The rotatable mounting of the machinery deck 16 to the pedestal 12 can be accomplished, as best seen in FIG. 3, by providing a combination bull gear and roller path 58 as the top cap of the pedestal. A bull gear center pin 59 extends integrally upwardly therefrom. A bull gear center pin bushing 60 fits over pin 59 and is constituted as an integral part of machinery deck structure, as are load roller and hook roller brackets 62, 62. Load rollers 64 are rotatably mounted on the brackets 62 to support the machinery deck on a roller path flange 66 of the combination bull gear and roller path 58. Hook rollers 68 are rotatably mounted on these brackets 62, run on the bottom side of flange 66, and serve to resist any upward forces exerted by the machinery deck on the flange. Other equally suitable means of rotatably mounting the deck to the pedestal could be employed without departing from the spirit or scope of the invention.

A counterweight load bearing entity 70 includes, in the form of the invention as shown, a cylindrical counterweight support collar 72 integrally supported on the cylindrical pedestal 12 in concentric relationship to it and to the vertical axis of the bull gear and roller path 58 as by horizontally outwardly extending plates or flanges 74, 74.

Counterweight support means 76 includes counterweight support wheels 78 each rotatably mounted on a vertically disposed axle 80 which, in turn, are supported in horizontally disposed wheel beams 82. These wheel beams are pivotally mounted as at 83 to counterweight wheel brackets 84 which are integral with and extend outwardly from a lower portion of counterweight tank 26.

Counterweight tank 26 is also provided with a bearing platform 86 which is in vertical alignment immediately under an outermost rearward end deck bracket 88 integral with the outermost end of the rearward portion 32 of machinery deck 16. With the parts positioned as seen in FIGS. 1 and 3, one or more metallic shims 90 are situated between and in contact with the platform 86 and the bracket 88 to insure that any upward movement whatever of counterweight tank 26, and consequently bearing platform 86, is directly transmitted to the outermost end of the rearward portion 32 of the machinery deck 16 through the bracket 88.

OPERATION

With the parts of the counterbalancing crane positioned as seen in FIG. 1, no working load is present on the load hooks 52, so the upward force exerted by second suspension 42 on the counterweight 24 will be at a minimum.
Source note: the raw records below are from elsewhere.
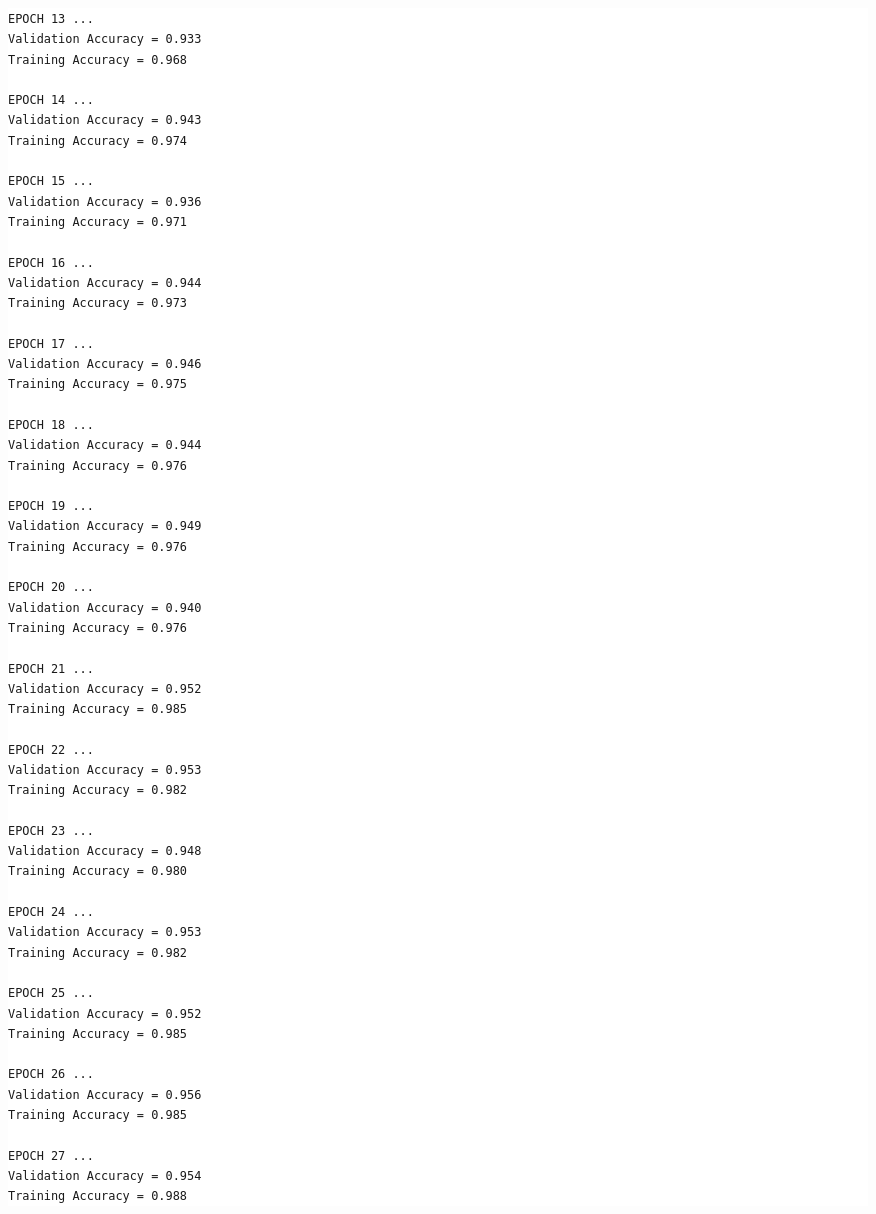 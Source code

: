     EPOCH 13 ...
    Validation Accuracy = 0.933
    Training Accuracy = 0.968
    
    EPOCH 14 ...
    Validation Accuracy = 0.943
    Training Accuracy = 0.974
    
    EPOCH 15 ...
    Validation Accuracy = 0.936
    Training Accuracy = 0.971
    
    EPOCH 16 ...
    Validation Accuracy = 0.944
    Training Accuracy = 0.973
    
    EPOCH 17 ...
    Validation Accuracy = 0.946
    Training Accuracy = 0.975
    
    EPOCH 18 ...
    Validation Accuracy = 0.944
    Training Accuracy = 0.976
    
    EPOCH 19 ...
    Validation Accuracy = 0.949
    Training Accuracy = 0.976
    
    EPOCH 20 ...
    Validation Accuracy = 0.940
    Training Accuracy = 0.976
    
    EPOCH 21 ...
    Validation Accuracy = 0.952
    Training Accuracy = 0.985
    
    EPOCH 22 ...
    Validation Accuracy = 0.953
    Training Accuracy = 0.982
    
    EPOCH 23 ...
    Validation Accuracy = 0.948
    Training Accuracy = 0.980
    
    EPOCH 24 ...
    Validation Accuracy = 0.953
    Training Accuracy = 0.982
    
    EPOCH 25 ...
    Validation Accuracy = 0.952
    Training Accuracy = 0.985
    
    EPOCH 26 ...
    Validation Accuracy = 0.956
    Training Accuracy = 0.985
    
    EPOCH 27 ...
    Validation Accuracy = 0.954
    Training Accuracy = 0.988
In this configuration, the counterweight 24 is supported on the machinery deck entirely by struts 34 and 36 and by the pivotal mounting at 30 of those struts to the underside of the rearward portion of the machinery deck 16. Being free to pivot about the pin 30, and with no other connection to the machinery deck 16, a considerable force is exerted by a lower portion of the counterweight and through the counterweight support wheels 78 onto the cylindrical counterweight support collar 72. This causes an equal and opposite shear force to be exerted by the bull gear center pin bushing 60 on the bull gear center pin 59, fixedly positioned, as it is, with respect to the pedestal 12, in the form of the invention as shown.

As is usual in structures of this kind, a drive pinion, downwardly extending from the machinery deck 16 into the interior of the bull gear 58, meshes with this bull gear. To rotate the machinery deck with respect to the pedestal, power means are provided to turn the pinion on its axis, thus to cause the machinery deck 16 to rotate relative to the bull gear and roller path combination 58. Means for rotating the machinery deck with respect to the pedestal are not specifically shown, as this can be accomplished in any usual or preferred manner, forming no part of the present invention.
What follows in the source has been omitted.